Rotterdam Winner Cyrielle Raingou’s Fiction Debut Finds French Backing – MASHAHER

ISLAM GAMAL22 July 2024Last Update :
Rotterdam Winner Cyrielle Raingou’s Fiction Debut Finds French Backing – MASHAHER


Rotterdam Film Festival winner Cyrielle Raingou (“Le Spectre de Boko Haram”) has secured French backing for “Pour toi je reviendrai” (I’m Coming for You), which tells the story of a single mother in northern Cameroon who joins forces with a radical group of women after being cast out of her community. Raingou is pitching the project this week at the Durban FilmMart.

The film will be produced by Raingou and Alice Abah for the director’s Cameroon-based shingle Je Capture Ma Réalité, along with French producer Jean-Marie Gigon’s SaNoSi Productions. Gigon’s credits include Gessica Généus’ Haitian drama “Freda,” which was the island nation’s submission for the 2022 Academy Awards, and Maciek Hamela’s Ukrainian war documentary “In the Rearview,” which was Oscar short-listed this year.

Pic will also be co-produced by Canal+, which has acquired the film for Africa, Haiti and French overseas departments and territories. French rights are still available.

“I’m Coming for You,” which is the director’s fiction feature debut, follows Kaltoumi, a young mother and engineer who lives in a patriarchal society with a strong belief in magic. Burning with desire to enjoy a freedom that most women in her community are deprived of, she buys a motorbike that she drives around the Sahel, away from prying eyes.
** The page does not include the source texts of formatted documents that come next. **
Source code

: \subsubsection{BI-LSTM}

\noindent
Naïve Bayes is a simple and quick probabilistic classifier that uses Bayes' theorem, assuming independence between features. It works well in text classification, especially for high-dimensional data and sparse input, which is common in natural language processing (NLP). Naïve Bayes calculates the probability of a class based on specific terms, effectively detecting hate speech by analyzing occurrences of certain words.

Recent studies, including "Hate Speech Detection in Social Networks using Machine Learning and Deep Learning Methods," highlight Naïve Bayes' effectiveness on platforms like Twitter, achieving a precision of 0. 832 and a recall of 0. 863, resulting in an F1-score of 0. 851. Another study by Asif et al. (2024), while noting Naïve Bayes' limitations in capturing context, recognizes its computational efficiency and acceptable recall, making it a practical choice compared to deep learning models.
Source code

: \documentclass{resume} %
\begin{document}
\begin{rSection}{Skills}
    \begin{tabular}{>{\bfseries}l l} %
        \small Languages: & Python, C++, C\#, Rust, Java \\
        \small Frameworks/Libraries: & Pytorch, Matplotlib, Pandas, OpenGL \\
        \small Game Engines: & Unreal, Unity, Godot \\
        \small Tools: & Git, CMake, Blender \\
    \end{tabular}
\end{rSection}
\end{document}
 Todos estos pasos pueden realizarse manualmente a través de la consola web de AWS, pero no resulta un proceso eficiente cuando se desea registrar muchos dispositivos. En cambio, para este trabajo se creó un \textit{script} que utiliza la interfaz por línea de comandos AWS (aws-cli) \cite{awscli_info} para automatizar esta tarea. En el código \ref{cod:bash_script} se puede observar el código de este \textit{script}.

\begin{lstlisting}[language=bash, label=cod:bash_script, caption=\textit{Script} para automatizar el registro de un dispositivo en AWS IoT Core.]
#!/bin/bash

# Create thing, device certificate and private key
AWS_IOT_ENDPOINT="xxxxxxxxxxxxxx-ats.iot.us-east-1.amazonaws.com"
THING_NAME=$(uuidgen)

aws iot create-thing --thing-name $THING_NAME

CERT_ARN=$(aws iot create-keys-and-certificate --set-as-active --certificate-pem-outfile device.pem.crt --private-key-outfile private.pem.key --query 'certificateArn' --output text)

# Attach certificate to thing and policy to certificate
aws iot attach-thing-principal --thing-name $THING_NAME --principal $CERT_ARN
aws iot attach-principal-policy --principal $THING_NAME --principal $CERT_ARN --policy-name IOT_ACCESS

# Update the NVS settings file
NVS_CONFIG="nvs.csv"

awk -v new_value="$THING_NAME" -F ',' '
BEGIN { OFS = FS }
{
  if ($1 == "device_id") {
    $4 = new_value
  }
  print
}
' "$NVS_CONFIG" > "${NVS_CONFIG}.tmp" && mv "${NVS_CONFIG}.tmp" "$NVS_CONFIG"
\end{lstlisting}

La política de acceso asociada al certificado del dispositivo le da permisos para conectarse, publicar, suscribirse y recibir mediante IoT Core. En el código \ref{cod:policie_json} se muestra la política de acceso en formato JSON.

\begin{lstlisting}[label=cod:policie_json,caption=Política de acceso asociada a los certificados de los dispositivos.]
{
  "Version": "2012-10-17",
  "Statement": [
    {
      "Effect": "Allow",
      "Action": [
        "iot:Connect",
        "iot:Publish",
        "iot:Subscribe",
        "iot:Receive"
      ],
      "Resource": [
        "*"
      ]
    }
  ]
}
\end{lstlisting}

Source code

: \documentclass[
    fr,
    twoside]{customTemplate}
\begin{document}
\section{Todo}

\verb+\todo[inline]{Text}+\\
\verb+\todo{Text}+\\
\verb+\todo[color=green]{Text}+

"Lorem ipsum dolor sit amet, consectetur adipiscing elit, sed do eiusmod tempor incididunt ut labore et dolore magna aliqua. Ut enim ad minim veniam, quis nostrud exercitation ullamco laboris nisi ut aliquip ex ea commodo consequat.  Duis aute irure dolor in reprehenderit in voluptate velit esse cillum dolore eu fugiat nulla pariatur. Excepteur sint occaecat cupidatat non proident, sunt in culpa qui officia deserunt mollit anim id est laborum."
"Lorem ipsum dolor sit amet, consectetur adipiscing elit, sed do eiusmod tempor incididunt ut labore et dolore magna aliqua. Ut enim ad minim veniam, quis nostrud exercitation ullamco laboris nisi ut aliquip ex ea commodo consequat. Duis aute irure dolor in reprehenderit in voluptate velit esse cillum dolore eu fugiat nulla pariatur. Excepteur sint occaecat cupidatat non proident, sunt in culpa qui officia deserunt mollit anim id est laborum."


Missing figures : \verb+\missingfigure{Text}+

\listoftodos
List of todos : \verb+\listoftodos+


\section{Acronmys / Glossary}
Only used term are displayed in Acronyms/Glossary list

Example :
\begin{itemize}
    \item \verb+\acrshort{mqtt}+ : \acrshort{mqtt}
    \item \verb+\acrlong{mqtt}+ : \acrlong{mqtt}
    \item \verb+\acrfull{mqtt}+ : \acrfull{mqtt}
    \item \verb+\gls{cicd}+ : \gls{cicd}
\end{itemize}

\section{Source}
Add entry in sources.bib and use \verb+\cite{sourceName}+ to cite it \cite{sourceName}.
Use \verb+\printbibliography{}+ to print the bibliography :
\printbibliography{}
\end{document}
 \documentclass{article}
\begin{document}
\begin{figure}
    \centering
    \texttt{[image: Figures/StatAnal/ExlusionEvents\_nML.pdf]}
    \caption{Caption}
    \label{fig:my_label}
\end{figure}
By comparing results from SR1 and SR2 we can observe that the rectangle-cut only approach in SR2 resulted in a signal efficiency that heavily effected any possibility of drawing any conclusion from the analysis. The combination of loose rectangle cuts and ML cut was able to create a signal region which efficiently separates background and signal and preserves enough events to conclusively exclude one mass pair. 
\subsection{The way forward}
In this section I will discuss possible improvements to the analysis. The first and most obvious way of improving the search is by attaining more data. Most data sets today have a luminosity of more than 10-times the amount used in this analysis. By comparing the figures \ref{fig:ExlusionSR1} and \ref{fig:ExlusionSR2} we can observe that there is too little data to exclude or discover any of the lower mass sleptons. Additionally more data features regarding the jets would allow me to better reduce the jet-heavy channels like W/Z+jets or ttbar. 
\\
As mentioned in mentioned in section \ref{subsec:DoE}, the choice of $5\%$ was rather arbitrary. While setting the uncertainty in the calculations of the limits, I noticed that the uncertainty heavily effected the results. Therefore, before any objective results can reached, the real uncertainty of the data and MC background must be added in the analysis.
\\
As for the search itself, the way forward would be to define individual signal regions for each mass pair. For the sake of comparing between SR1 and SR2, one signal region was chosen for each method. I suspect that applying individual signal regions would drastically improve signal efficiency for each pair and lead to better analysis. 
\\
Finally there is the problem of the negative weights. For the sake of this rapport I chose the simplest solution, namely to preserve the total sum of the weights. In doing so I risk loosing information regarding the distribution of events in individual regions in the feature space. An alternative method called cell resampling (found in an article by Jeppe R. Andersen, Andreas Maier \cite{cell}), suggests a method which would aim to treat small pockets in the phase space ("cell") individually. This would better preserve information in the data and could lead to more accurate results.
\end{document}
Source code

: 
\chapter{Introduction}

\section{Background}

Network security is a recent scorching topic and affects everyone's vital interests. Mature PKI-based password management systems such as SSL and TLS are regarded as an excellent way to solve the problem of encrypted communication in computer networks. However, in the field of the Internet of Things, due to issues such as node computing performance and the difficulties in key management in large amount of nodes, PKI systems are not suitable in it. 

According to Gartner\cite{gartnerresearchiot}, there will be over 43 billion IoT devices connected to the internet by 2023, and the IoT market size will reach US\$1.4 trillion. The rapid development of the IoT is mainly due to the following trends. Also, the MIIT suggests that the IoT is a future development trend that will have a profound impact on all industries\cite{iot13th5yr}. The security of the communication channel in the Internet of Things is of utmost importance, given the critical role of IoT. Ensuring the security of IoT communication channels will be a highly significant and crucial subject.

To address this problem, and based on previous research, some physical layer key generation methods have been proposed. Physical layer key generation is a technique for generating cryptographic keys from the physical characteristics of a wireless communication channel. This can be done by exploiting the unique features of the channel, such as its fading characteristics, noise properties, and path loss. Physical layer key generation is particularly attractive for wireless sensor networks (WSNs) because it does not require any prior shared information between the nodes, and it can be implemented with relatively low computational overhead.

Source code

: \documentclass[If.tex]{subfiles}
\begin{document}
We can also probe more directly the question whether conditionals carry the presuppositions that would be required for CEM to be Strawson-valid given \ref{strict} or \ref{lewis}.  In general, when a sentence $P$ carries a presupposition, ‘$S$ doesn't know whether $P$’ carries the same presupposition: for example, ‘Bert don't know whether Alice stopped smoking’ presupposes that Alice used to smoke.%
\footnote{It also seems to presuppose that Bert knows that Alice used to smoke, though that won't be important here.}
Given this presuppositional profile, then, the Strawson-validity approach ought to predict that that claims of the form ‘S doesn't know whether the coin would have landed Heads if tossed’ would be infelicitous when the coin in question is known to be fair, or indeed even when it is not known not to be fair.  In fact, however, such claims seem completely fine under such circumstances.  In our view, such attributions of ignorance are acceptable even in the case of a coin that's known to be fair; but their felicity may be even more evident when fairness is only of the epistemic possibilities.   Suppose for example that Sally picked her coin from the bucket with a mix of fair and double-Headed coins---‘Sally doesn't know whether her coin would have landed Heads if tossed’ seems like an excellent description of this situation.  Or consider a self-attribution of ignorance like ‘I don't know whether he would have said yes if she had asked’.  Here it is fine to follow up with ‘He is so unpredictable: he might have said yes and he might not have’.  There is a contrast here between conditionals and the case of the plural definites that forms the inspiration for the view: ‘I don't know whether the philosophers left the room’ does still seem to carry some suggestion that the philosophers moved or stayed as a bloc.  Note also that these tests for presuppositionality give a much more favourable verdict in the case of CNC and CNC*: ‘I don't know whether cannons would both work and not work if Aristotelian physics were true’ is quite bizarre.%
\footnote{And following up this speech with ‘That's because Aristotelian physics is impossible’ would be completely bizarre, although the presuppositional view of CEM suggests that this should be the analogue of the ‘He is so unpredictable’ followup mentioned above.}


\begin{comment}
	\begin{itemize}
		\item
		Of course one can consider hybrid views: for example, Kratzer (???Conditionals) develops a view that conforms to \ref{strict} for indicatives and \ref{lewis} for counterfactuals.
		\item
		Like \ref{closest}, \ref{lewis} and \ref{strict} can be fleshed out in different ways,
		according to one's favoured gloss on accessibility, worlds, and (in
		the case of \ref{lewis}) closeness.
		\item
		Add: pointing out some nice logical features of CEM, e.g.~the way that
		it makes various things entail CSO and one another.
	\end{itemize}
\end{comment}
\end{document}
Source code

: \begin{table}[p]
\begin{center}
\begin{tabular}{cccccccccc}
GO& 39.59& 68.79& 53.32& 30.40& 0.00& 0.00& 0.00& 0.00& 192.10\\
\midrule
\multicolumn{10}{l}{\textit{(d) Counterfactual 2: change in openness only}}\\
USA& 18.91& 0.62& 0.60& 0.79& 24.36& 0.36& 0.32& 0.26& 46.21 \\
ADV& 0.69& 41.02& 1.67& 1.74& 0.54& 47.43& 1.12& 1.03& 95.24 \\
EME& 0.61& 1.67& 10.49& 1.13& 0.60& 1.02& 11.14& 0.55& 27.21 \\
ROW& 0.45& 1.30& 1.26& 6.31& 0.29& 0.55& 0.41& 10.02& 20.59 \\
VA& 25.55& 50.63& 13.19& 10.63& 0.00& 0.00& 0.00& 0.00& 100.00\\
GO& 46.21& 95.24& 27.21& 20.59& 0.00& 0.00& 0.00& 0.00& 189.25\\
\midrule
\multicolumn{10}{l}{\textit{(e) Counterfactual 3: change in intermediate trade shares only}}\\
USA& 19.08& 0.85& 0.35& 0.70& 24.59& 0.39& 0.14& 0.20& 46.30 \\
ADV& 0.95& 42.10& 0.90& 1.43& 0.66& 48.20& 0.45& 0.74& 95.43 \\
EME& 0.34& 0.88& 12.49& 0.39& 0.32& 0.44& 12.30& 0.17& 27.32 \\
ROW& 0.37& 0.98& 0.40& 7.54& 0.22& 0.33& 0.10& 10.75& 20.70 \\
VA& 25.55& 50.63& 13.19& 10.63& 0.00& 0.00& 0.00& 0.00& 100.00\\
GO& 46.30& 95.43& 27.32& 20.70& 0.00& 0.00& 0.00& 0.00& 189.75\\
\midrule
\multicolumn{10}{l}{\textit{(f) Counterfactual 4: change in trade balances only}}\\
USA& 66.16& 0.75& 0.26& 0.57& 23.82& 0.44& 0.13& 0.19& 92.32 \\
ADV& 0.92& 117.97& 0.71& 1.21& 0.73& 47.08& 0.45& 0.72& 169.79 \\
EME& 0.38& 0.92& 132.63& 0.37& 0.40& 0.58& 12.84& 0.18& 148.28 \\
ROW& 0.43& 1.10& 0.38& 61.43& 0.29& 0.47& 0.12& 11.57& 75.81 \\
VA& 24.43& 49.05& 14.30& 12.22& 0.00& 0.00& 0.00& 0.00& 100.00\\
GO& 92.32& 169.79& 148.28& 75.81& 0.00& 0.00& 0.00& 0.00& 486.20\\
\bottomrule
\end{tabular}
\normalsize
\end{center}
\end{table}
Abandoned by her husband and raising her three-month-old daughter alone, Kaltoumi is forced to traffic goods with terrorists from the militant group Boko Haram, hiding in the vastness of the Sahelian region between Cameroon, Chad, Niger and Nigeria. But her criminal activities are brought to light by a village chief, who seizes her baby and casts a crippling spell on her.

Cast out from her community, she sets off on a journey to find a miraculous cure, joining forces with a radical group of women who fight against terrorists and any form of society that places women under the absolute domination of men.

Speaking to Variety in Durban, Raingou said her sophomore film is “paying tribute to women,” adding: “No matter what box society is trying to lock you in, you can definitely decide who you want to be. That’s what my film is about. You have to take power. They’re not going to give it to you. You have to take it and be who you want to be.”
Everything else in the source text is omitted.